By Adrienne Jane Burke | April 30, 2013, 1:04 PM | Techonomy Exclusive
It might be surprising to hear a tobacco giant described as a tech innovator. But Philip Morris researchers are pioneering new territory with a crowdsourced approach to checking the accuracy of life sciences data.
In partnership with computational biologists at IBM’s Watson Research Center, Philip Morris’s so-called sbv IMPROVER project creates open challenges to encourage scientists to augment traditional peer reviews of research data. On Monday, Philip Morris launched its Species Translation Challenge, which will award three $20,000 prizes to teams whose results best define how well rodent tests can predict human outcomes.
Similar competitions have emerged in the academic world, but sbv IMPROVER (short for “systems biology verification of industrial methodology for process verification in research” in case you were wondering) is the first that taps the crowd to verify industrial research. An initial challenge last year awarded $50,000 to two Wayne State University researchers who proved best at confirming genetic features that could be considered “diagnostic signatures” for particular diseases.
Why is a cigarette manufacturer sponsoring such competitions? “Our number one objective is to do something about our dangerous products,” says Philip Morris scientific communications director, Hugh Browne. (The company is known for its periodic candor about such matters, even as it continues to dominate the industry.) From heart disease to cancer to emphysema, the potential consequences of smoking are well known. But not every smoker suffers all or any of those health effects, suggesting that a combination of environmental and genetic factors lead to disease.
To understand precisely how smoking and chewing tobacco leads to complex interactions in a user’s biological systems, “Philip Morris is increasing its investments into systems biology,” Browne says. The company is looking at networks of genes, proteins, and biochemical reactions to identify the exact biological mechanisms perturbed by smoking.
But such biological data is notoriously complex to analyze. The profession as yet lacks any standard methodology for verifying results, and traditional peer-review methods have “struggled with the volume and complexity of the data,” according to Philip Morris.
IMPROVER breaks research workflows into components and asks the crowd to apply its own computational methods to verify results. IBM computational biologist Gustavo Stolovitsky says the project “provides an excellent platform on which to test and develop some of the most cutting-edge approaches to the analysis of high-throughput biological data.”
The 2012 IMPROVER challenge asked participants to identify signs in a patient’s set of transcribed genetic material that could be relied on to diagnose any of four diseases associated with smoking: psoriasis, multiple sclerosis, chronic obstructive pulmonary disease, and lung cancer.
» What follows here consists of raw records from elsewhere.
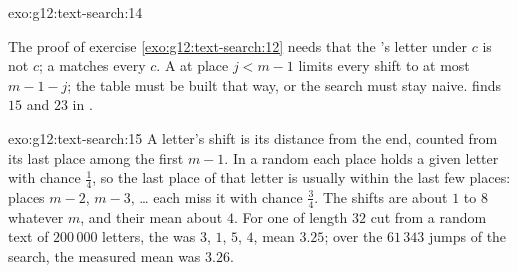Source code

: \begin{solution}{exo:g12:text-search:14}
\smallskip\noindent\hspace*{2em}

\noindent\hspace*{4em}

\noindent\hspace*{4em}

\noindent\hspace*{4em}

\noindent\hspace*{6em}

\noindent\hspace*{8em}

\noindent\hspace*{4em}

\smallskip\noindent The proof of exercise \ref{exo:g12:text-search:12} needs that the 's letter under $c$ is
not $c$; a  matches every $c$. A  at place $j < m - 1$ limits every shift to at most $m - 1 - j$; the
table must be built that way, or the search must stay naive.  finds $15$ and $23$ in
.
\end{solution}

\begin{solution}{exo:g12:text-search:15}
A letter's shift is its distance from the end, counted from its last place among the first $m - 1$. In a random
 each place holds a given letter with chance $\frac14$, so the last place of that letter is usually within
the last few places: places $m - 2$, $m - 3$, \dots{} each miss it with chance $\frac34$. The shifts are about $1$
to $8$ whatever $m$, and their mean about $4$. For one  of length $32$ cut from a random text of $200\,000$
letters, the  was  $3$,  $1$,  $5$,  $4$, mean $3.25$; over the $61\,343$
jumps of the search, the measured mean was $3.26$.
\end{solution}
Competitors looked at clinical data from patients—some of it licensed from third parties and provided by Philip Morris; some from the public domain.
More than 50 teams worldwide competed in the challenge that the Wayne State researchers won. Says Ajay Royyuru, director of IBM’s Computational Biology Center in Yorktown Heights, NY: “There was a refreshing variety of competitors.” The most successful applied fundamental understanding of biology “rather than brute force machine learning,” or automated big-data analysis methods. “Some came at it from a mathematical modeling approach, others came from biology, and others combined those,” he continues. (The Wayne State team comprised a bioinformaticist and a perinatal researcher.) Royyuru adds that the challenges can provide young scientists without scientific publications under their belt with a way to get recognition, and computational biology startup companies with a way to showcase what they can do.
A team of IBM computational biology experts scored entries, and a five-man outside panel reviewed the scores. While no single team identified the data perfectly, the leading methods, considered in the aggregate, performed exceptionally well, Royyuru says.
The new challenge launched this Monday seeks to determine if gene expression pathways identified in rodents will predict the same in humans. Scientists typically rely on them to study the impact of products on consumers, even though it remains unclear how well rodent results translate to humans.
Four sub-challenges ask participants to determine 1) if the way signaling pathways in one species react to a given stimulus really predicts similar response in another species, 2) which biological pathway functions and gene expression profiles are most parallel in rodents and humans, 3) how much that depends on the nature of the stimulus or data type collected, and 4) which computational methods are most effective for inferring responses between species.
Competitors will get access to about 5,000 human and rat samples Philip Morris generated for the challenge, and will look at 57 stressors to a single cell line exposed at different time points.
Browne suggests that the IMPROVER approaches for verifying results could be useful as well in the pharmaceutical, biotechnology, nutrition, and environmental safety industries. And Royyuru sees the project as a step toward creating “a verification methodology that will become routine industry practice.” Who knows how Philip Morris might utilize the outcomes? For better or worse, they may seek to create safer tobacco products.